▶ **Task requirements**:
Only one span of the listing below is wanted: the lines from the one with "I first determine" through the one with "I then briefly", reproduced exactly, both ends kept.

▶ **Data for review**:
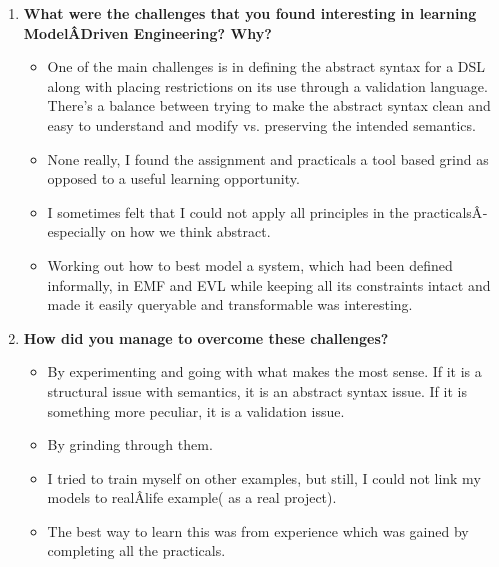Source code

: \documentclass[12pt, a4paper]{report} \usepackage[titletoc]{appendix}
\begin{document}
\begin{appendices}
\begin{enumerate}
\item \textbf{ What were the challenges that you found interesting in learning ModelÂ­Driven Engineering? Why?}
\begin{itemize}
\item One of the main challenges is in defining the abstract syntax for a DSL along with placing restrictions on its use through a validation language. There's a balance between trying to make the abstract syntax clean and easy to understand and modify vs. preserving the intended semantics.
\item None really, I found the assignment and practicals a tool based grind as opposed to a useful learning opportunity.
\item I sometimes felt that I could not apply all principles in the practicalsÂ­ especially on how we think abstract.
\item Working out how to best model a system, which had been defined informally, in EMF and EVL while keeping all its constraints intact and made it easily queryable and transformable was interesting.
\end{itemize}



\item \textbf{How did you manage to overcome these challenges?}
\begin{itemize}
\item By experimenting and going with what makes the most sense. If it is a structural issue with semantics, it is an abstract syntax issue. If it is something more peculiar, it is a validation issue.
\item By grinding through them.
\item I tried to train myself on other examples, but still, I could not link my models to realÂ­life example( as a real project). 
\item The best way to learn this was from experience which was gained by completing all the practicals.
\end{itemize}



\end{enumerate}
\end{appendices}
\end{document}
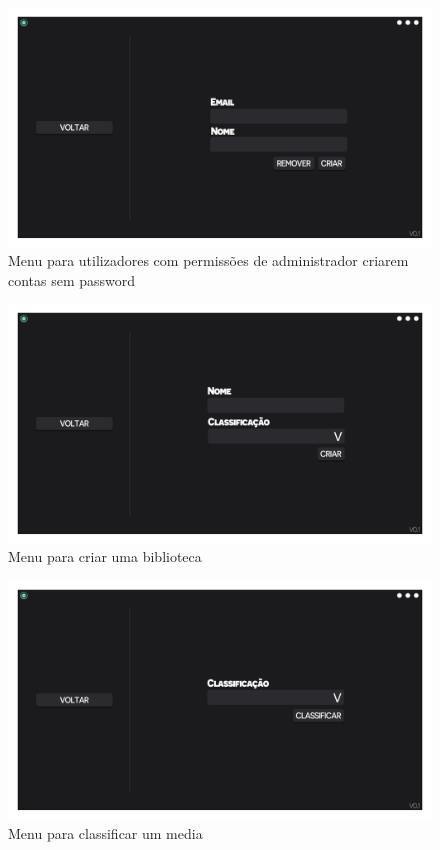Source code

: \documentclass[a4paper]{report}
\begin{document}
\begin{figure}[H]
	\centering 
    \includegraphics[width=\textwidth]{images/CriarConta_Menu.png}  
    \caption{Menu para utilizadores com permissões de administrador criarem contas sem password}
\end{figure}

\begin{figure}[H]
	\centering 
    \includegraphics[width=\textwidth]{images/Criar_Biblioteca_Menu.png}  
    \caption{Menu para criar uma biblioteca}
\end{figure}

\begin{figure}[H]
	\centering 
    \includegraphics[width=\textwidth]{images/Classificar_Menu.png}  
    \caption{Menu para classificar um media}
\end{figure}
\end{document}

--

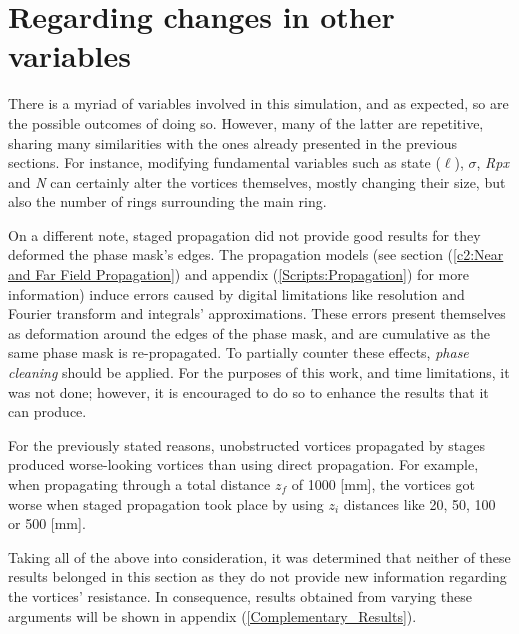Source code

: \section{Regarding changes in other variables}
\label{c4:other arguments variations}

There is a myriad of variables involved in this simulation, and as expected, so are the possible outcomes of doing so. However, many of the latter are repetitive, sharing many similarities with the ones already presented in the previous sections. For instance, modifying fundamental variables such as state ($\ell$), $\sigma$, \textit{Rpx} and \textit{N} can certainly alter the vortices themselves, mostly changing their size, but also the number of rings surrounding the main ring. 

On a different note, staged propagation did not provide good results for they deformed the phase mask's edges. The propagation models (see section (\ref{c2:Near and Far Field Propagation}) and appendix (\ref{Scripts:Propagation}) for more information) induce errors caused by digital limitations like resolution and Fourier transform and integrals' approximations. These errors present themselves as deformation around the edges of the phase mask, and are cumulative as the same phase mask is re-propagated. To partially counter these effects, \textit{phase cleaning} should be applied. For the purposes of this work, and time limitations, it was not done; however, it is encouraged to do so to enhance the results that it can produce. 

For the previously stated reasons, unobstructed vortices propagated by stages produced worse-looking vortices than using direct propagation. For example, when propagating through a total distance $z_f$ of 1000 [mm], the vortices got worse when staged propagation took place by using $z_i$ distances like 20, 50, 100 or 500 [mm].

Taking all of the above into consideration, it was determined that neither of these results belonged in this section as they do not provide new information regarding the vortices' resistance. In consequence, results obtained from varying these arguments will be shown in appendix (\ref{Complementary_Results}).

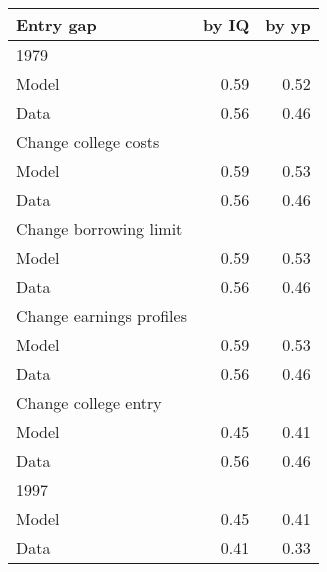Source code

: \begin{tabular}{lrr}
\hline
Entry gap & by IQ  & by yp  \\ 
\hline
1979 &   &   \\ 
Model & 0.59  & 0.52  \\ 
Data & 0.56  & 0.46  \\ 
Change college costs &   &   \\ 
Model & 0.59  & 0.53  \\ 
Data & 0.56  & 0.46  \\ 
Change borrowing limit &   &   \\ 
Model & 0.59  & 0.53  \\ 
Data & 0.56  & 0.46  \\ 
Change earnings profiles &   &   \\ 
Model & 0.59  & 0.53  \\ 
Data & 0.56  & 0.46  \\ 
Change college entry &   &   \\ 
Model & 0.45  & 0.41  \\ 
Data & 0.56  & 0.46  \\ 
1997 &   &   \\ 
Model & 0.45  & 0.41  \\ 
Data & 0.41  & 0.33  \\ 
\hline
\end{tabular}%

...

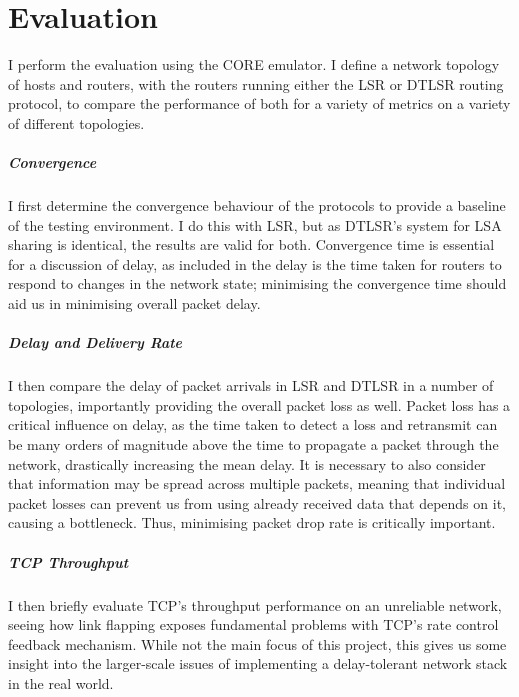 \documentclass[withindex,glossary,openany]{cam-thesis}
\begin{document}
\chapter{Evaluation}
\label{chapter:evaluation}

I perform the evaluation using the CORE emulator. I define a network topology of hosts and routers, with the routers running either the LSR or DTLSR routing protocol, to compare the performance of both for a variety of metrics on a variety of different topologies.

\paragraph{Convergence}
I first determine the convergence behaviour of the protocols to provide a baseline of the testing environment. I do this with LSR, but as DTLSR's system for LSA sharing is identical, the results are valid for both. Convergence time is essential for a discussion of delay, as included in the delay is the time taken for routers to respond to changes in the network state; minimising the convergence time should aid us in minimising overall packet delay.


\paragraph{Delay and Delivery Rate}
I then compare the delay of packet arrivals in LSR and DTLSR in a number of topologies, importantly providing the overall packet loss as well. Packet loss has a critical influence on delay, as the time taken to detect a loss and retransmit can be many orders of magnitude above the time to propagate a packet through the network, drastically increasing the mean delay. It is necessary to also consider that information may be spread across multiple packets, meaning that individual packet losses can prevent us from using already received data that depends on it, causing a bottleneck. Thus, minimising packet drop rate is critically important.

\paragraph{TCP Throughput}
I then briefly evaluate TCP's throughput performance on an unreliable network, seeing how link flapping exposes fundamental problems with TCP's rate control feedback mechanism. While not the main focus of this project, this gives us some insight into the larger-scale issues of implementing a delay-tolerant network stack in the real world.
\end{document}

▶ **Answer to this exercise**:
I first determine the convergence behaviour of the protocols to provide a baseline of the testing environment. I do this with LSR, but as DTLSR's system for LSA sharing is identical, the results are valid for both. Convergence time is essential for a discussion of delay, as included in the delay is the time taken for routers to respond to changes in the network state; minimising the convergence time should aid us in minimising overall packet delay.


\paragraph{Delay and Delivery Rate}
I then compare the delay of packet arrivals in LSR and DTLSR in a number of topologies, importantly providing the overall packet loss as well. Packet loss has a critical influence on delay, as the time taken to detect a loss and retransmit can be many orders of magnitude above the time to propagate a packet through the network, drastically increasing the mean delay. It is necessary to also consider that information may be spread across multiple packets, meaning that individual packet losses can prevent us from using already received data that depends on it, causing a bottleneck. Thus, minimising packet drop rate is critically important.

\paragraph{TCP Throughput}
I then briefly evaluate TCP's throughput performance on an unreliable network, seeing how link flapping exposes fundamental problems with TCP's rate control feedback mechanism. While not the main focus of this project, this gives us some insight into the larger-scale issues of implementing a delay-tolerant network stack in the real world.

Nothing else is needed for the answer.